[Saved data entries]
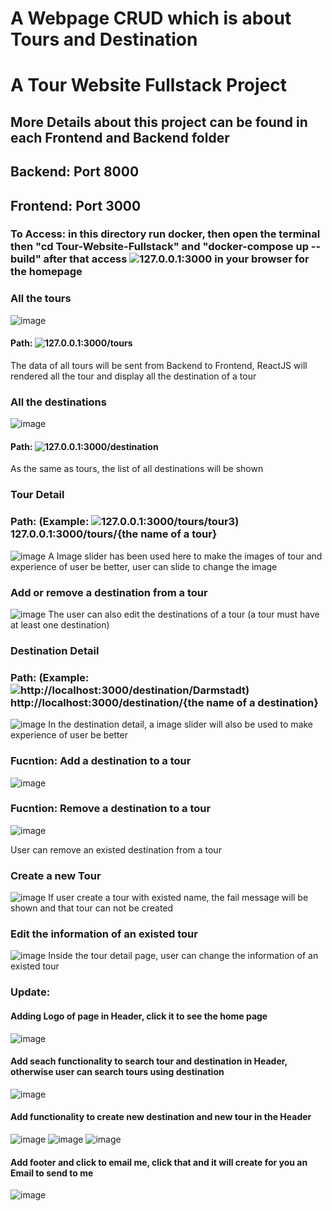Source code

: # A Webpage CRUD which is about Tours and Destination
# A Tour Website Fullstack Project 
## More Details about this project can be found in each Frontend and Backend folder
## Backend: Port 8000 
## Frontend: Port 3000
### To Access: in this directory run docker, then open the terminal then "cd Tour-Website-Fullstack" and "docker-compose up --build" after that access ![127.0.0.1:3000](127.0.0.1:3000) in your browser for the homepage
### All the tours 
![image](https://github.com/dangminh214/Tour-Website-Fullstack/assets/51837721/e886e1f4-5f8d-4980-8c58-dca288a604a2)

#### Path: ![127.0.0.1:3000/tours](127.0.0.1:3000/tours)
The data of all tours will be sent from Backend to Frontend, ReactJS will rendered all the tour and display all the destination of a tour

### All the destinations
![image](https://github.com/dangminh214/Tour-Website-Fullstack/assets/51837721/089efdf6-bda0-4c8c-99e9-ef299857f034)

#### Path: ![127.0.0.1:3000/destination](127.0.0.1:3000/destination)
As the same as tours, the list of all destinations will be shown

### Tour Detail
### Path: (Example: ![127.0.0.1:3000/tours/tour3](127.0.0.1:3000/tours/tour3))  127.0.0.1:3000/tours/{the name of a tour}
![image](https://github.com/dangminh214/Tour-Website-Fullstack/assets/51837721/61af0308-5cfd-428a-a82a-9f92f2a533f3)
A Image slider has been used here to make the images of tour and experience of user be better, user can slide to change the image

### Add or remove a destination from a tour 
![image](https://github.com/dangminh214/Tour-Website-Fullstack/assets/51837721/38fdae96-5382-4cb1-92e9-9b6416ea1c38)
The user can also edit the destinations of a tour (a tour must have at least one destination)

### Destination Detail
### Path: (Example: ![http://localhost:3000/destination/Darmstadt](http://localhost:3000/destination/Darmstadt))  http://localhost:3000/destination/{the name of a destination}
![image](https://github.com/dangminh214/Tour-Website-Fullstack/assets/51837721/5c406879-bc2a-446a-bf05-5e8705b385c5)
In the destination detail, a image slider will also be used to make experience of user be better

### Fucntion: Add a destination to a tour 
![image](https://github.com/dangminh214/Tour-Website-Fullstack/assets/51837721/f5621e28-9bd9-4f97-9fba-b60bb5afcb83)


### Fucntion: Remove a destination to a tour 
![image](https://github.com/dangminh214/Tour-Website-Fullstack/assets/51837721/acaa5e18-813c-4990-bb73-9c3e8cdd9f39)

User can remove an existed destination from a tour

### Create a new Tour
![image](https://github.com/dangminh214/Tour-Website-Fullstack/assets/51837721/24df0cf6-fd7d-42c0-b18a-a37321f87649)
If user create a tour with existed name, the fail message will be shown and that tour can not be created

### Edit the information of an existed tour 
![image](https://github.com/dangminh214/Tour-Website-Fullstack/assets/51837721/aa71aeae-5411-45c4-8e9f-115975cec421)
Inside the tour detail page, user can change the information of an existed tour

### Update: 
#### Adding Logo of page in Header, click it to see the home page 
![image](https://github.com/dangminh214/Tour-Website-Fullstack/assets/51837721/fa64be23-7f6b-44c8-a1f1-d6e2585f6dde)

#### Add seach functionality to search tour and destination in Header, otherwise user can search tours using destination
![image](https://github.com/dangminh214/Tour-Website-Fullstack/assets/51837721/b6e58c90-f8b1-431b-a7df-11d5121f4fbe)

#### Add functionality to create new destination and new tour in the Header
![image](https://github.com/dangminh214/Tour-Website-Fullstack/assets/51837721/a2689bf5-71a8-48f2-bb61-8a1b0b930117)
![image](https://github.com/dangminh214/Tour-Website-Fullstack/assets/51837721/4da4cb82-3d2b-44cc-96ef-86b48100746d)
![image](https://github.com/dangminh214/Tour-Website-Fullstack/assets/51837721/0eaef729-5ef9-4295-9497-3931edf70a3b)

#### Add footer and click to email me, click that and it will create for you an Email to send to me 
![image](https://github.com/dangminh214/Tour-Website-Fullstack/assets/51837721/8c71f15d-14ca-41ae-ab69-763b6fb92e3a)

Exercise aim: Give the exact lines, and only those, from the line containing "### To Access: in" through the line containing "#### Path: ![127.0.0.1:3000/tours](127.0.0.1:3000/tours)" in the entries above.

Written response:
### To Access: in this directory run docker, then open the terminal then "cd Tour-Website-Fullstack" and "docker-compose up --build" after that access ![127.0.0.1:3000](127.0.0.1:3000) in your browser for the homepage
### All the tours 
![image](https://github.com/dangminh214/Tour-Website-Fullstack/assets/51837721/e886e1f4-5f8d-4980-8c58-dca288a604a2)

#### Path: ![127.0.0.1:3000/tours](127.0.0.1:3000/tours)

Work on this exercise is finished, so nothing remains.